The roar of excitement as you approach Business Row in September elicits an almost visceral reaction for many upperclassmen. We dodge stickers like Keanu Reeves and suddenly have to make important phone calls. These are survival methods that have become muscle memory to many of us. While many facets of student campaigning, in the end, are trivial, 2019’s Miss Ole Miss campaign has demonstrated that the Associated Student Body guidelines can determine the outcome. ASB’s election guidelines forced the Judicial Board to make an example out of a technicality. Instead of focusing on the root problems greek life poses to student elections, we were forced to focus on flowers.
As Liza Boyer said in her letter to the editor, “our job is to make decisions based on how the law is written at that moment in time – not how we want it to be understood at that time.” As a former standards chair for my sorority, I can only imagine that Boyer had the same feeling I had when I addressed members of my organization — but her feeling was magnified across the entire campus. The Judicial Council has no hand in creating the code, but they have to enforce it. Imagine how compromising it is to enforce a code that you don’t fully support. The Judicial Council has taken the brunt of public opinion when it should be on the senate — the body which formulated the code.
Election rules are presented and voted on by the ASB Senate and then passed by the president. The rules have undergone many revisions, but the particular section that relates so crucially to this past election was revised in 2018. Last year, the DM reported, “This most recent campaign reform bill aims to curb attempts by candidates, campaign representatives or organizations to ‘coerce, bribe, incentivize, intimidate or force a person to vote or campaign for a specific candidate.’ Violations will result in a major campaign violation for the candidate.”
This bill seems like a good idea. However, its consequences are too far reaching and miss the root cause. We need to ask ourselves why students are driven to such extreme actions in order to win a student personality election.
There is a way to prevent the candidate who received the most votes from being disqualified while still tackling the problematic role Panhellenic organizations play in elections. For a regulation to truly be effective it needs to be preventive instead of reactive.

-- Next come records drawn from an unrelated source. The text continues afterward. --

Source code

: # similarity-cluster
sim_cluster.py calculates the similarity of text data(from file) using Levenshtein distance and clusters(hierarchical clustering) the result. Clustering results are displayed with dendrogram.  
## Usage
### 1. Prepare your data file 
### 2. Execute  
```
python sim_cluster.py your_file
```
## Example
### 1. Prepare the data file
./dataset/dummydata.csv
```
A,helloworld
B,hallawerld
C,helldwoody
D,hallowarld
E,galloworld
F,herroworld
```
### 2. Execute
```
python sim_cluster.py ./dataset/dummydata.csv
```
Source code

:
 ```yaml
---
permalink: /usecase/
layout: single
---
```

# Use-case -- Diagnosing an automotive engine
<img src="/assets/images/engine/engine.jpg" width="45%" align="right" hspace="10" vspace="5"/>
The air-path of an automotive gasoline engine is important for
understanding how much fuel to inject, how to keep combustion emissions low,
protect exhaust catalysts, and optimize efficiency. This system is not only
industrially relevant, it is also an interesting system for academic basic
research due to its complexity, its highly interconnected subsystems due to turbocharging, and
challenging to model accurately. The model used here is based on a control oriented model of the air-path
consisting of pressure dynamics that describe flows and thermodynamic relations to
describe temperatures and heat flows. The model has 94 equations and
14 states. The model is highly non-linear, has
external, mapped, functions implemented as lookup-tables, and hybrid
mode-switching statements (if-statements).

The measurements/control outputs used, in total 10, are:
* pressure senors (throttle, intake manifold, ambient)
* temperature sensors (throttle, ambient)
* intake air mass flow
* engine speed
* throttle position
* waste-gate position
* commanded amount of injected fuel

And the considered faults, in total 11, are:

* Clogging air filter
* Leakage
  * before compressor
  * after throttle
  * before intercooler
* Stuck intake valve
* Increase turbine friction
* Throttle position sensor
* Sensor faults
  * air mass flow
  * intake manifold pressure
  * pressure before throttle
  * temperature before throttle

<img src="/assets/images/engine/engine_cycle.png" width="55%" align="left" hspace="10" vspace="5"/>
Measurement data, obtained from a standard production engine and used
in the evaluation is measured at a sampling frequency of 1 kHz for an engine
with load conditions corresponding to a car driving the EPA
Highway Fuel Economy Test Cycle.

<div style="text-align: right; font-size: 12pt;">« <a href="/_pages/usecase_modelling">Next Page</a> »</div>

Senator Barron Mayfield said in a quote to the DM about the amended campaign regulation, “Let’s get around the elephant in the room and say that this is pretty much a reaction to the point system used by sororities.” Should Greek life even be allowed to sponsor candidates financially? Probably not. Members of Panhellenic organizations already have an advantage that is nearly impossible for non Panhellenic students to overcome — networking. We need to reduce the campaign budgets, eliminate greek sponsorship and more clearly define the role each player has in a campaign. The ASB cannot keep using band aids to solve issues that need open heart surgery.
Caroline Rose is a senior accounting major from Bluffton, South Carolina.